TikTok’s new beauty trend is transforming creators into uncanny valley humanoids

HUNGER explores the eerie uncharted realm of uncanny valley beauty creators so you don’t have to.

TikTok doom-scrolling has turned into a peculiar game of who’s a real human and who’s fake. If you have been perusing the endless pit of abnormal live streams in the dark corners of the app, then you will have come across the likes of Pinky Doll doing her NPC act on live, or even Nicki Loczek and her Sims-esque metropolitan missions. The trend of behaving like you have pre-programmed outputs is Gen Z’s new ultimate form of entertainment. Now, beauty creators are trying their hand at the humanoid trend – this time, in their own even weirder way.
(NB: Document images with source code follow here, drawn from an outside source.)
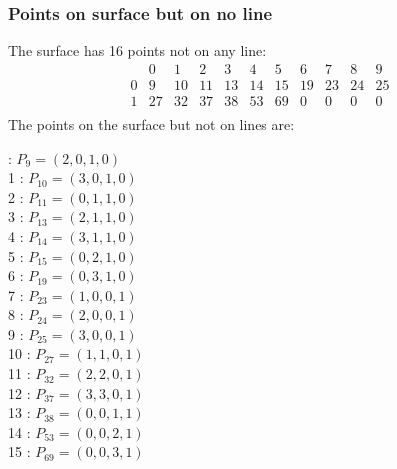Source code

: \documentclass{article}
\begin{document}
{\subsubsection*{Points on surface but on no line}
The surface has 16 points not on any line:\\
$$
\begin{array}{r|*{10}{r}}
 & 0 & 1 & 2 & 3 & 4 & 5 & 6 & 7 & 8 & 9\\
\hline
0 & 9 & 10 & 11 & 13 & 14 & 15 & 19 & 23 & 24 & 25\\
1 & 27 & 32 & 37 & 38 & 53 & 69 & 0 & 0 & 0 & 0\\
\end{array}
$$
The points on the surface but not on lines are:\\
\begin{multicols}{2}
 : $P_{9}=( 2, 0, 1, 0 )$\\
1 : $P_{10}=( 3, 0, 1, 0 )$\\
2 : $P_{11}=( 0, 1, 1, 0 )$\\
3 : $P_{13}=( 2, 1, 1, 0 )$\\
4 : $P_{14}=( 3, 1, 1, 0 )$\\
5 : $P_{15}=( 0, 2, 1, 0 )$\\
6 : $P_{19}=( 0, 3, 1, 0 )$\\
7 : $P_{23}=( 1, 0, 0, 1 )$\\
8 : $P_{24}=( 2, 0, 0, 1 )$\\
9 : $P_{25}=( 3, 0, 0, 1 )$\\
10 : $P_{27}=( 1, 1, 0, 1 )$\\
11 : $P_{32}=( 2, 2, 0, 1 )$\\
12 : $P_{37}=( 3, 3, 0, 1 )$\\
13 : $P_{38}=( 0, 0, 1, 1 )$\\
14 : $P_{53}=( 0, 0, 2, 1 )$\\
15 : $P_{69}=( 0, 0, 3, 1 )$\\
\end{multicols}
}
\end{document}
By applying makeup, they are transforming themselves into uncanny valley beings in a bid to become an eerie robot-like figure.

To get what is being dubbed the uncanny ‘humanoid’ look, users are painting their faces with a pasty foundation, filling the hollows of their cheekbones with ashy grey contour, and shrinking their nose by upturning the end and shading their nostrils into small triangles. The goal is to become familiar to humans but still removed enough to signal the brain that we should be aware of their threat as non-human. It’s all in the eyes and mouth, really, as they extend their lips with black liner in the corners, and move their brows further up to accentuate the eyes, which in themselves are coloured in white with a new fake waterline sitting below. There are tutorials upon tutorials of how to achieve the look, with users jumping on the uncanny trend train after realising how fascinated Gen Z are with this new unexplored beauty genre. Many even add in a jumpscare at the end of the video, slowly zooming as they sit in the corner of a dark room, turning their head in time to the music (usually ‘Brutus’ by The Buttress) that fades out into a deathly silence. 

There is still not much known about why the uncanny valley exists. And for good reason, because this new territory of the horror genre is perhaps one of the spookiest yet. So the question remains as to why Gen Z feel entitled to turn themselves into members of the uncanny valley. Have we finally had enough? Are we trying to take back control of our innate humanness through this peculiar trend? Is this beauty’s revolt against the AI android takeover? 

In some ways, it is. But we also aren’t even entering the real valley of weirdness at all, according to some self-appointed uncanny valley experts. The phrase is being thrown into captions and around comments, but it is evident many aren’t sure what this actually means. “Uncanny valley is probably the most misunderstood thing in tik tok rn,” says one commenter underneath a video of @blondeicedcoffee’s stab at the trend. With almost 17.8 million views on one video of her lip syncing to a fake facetime call saying “What? No, I am a real person”, commenters debate the new trend, perhaps missing the poignant irony of its popularity right now. As creators force us to face our fears when innocently scrolling our feeds, we must ask if we can really get the uncanny feeling when our brains have already registered the pre-makeover face as human. 

The hashtag itself has garnered 1.4 billion views and counting – yes, billion. We are clearly addicted to feeling uncomfortable, and are following uncanny tastemakers creators in our millions. The fear we feel has been researched thoroughly, meant to evoke unease due to our human instinct to dislike beings that may have all the right properties, but something is still slightly off. The sections of the brain triggered are two parts of the medial prefrontal cortex (according to a published 2019 study in the Journal of Neuroscience), with one acting as a human detector, and the other as a decision maker for likeability. Images of obvious robots do not trigger the second part of the brain as much as images of robots that present a significant human-likeness – weird, right? 

This ‘trend’ has been an interesting subsection of psychology for a while now, first configured by Japanese roboticist Masahiro Mori in the 70s who hypothesised that humans had a bad reaction to his humanoids. Hardcore uncanny valley creators won’t have even been the first time we experienced *that* spooky feeling. If you went to watch the 2019 film Cats, hid behind the couch when the 2005 Hoodwinked popped on your screen, or ever had to sit through the nightmare fuel that is Edward and Bella’s daughter Renesme in Twilight: Breaking Dawn, then you’re a firm victim to the uncanny valley already. 

Our interest in these dystopian beings has branched out into the likes of TikTok’s generated back rooms, which have had users in the comments admitting they lost days to exploring, and experienced nightmares as a result. We have been bugging out over real crime podcasts and murder cases, and even started to create our own short horrors just to feel something again. Perhaps Gen Z’s ego is getting in the way of admitting we are the ultimate desensitised generation, and have resorted to shape-shifting ourselves into android creatures to feel fear, get attention, or switch realities for even just a moment. 

Creators are quite literally morphing themselves into the filters and digital constructs designed to steal their job, and somehow creating a newfound high art out of it (a subject ironically argued in philosophy to be as human as you can get). But admittedly, fear makes us wonder if we will even be able to decipher the difference between human and android soon? As many commenters like to warn: “The existence of the uncanny valley implies that at some point there was an evolutionary reason to be afraid of something that looked human but wasn’t. You are bringing them back.” Eeek!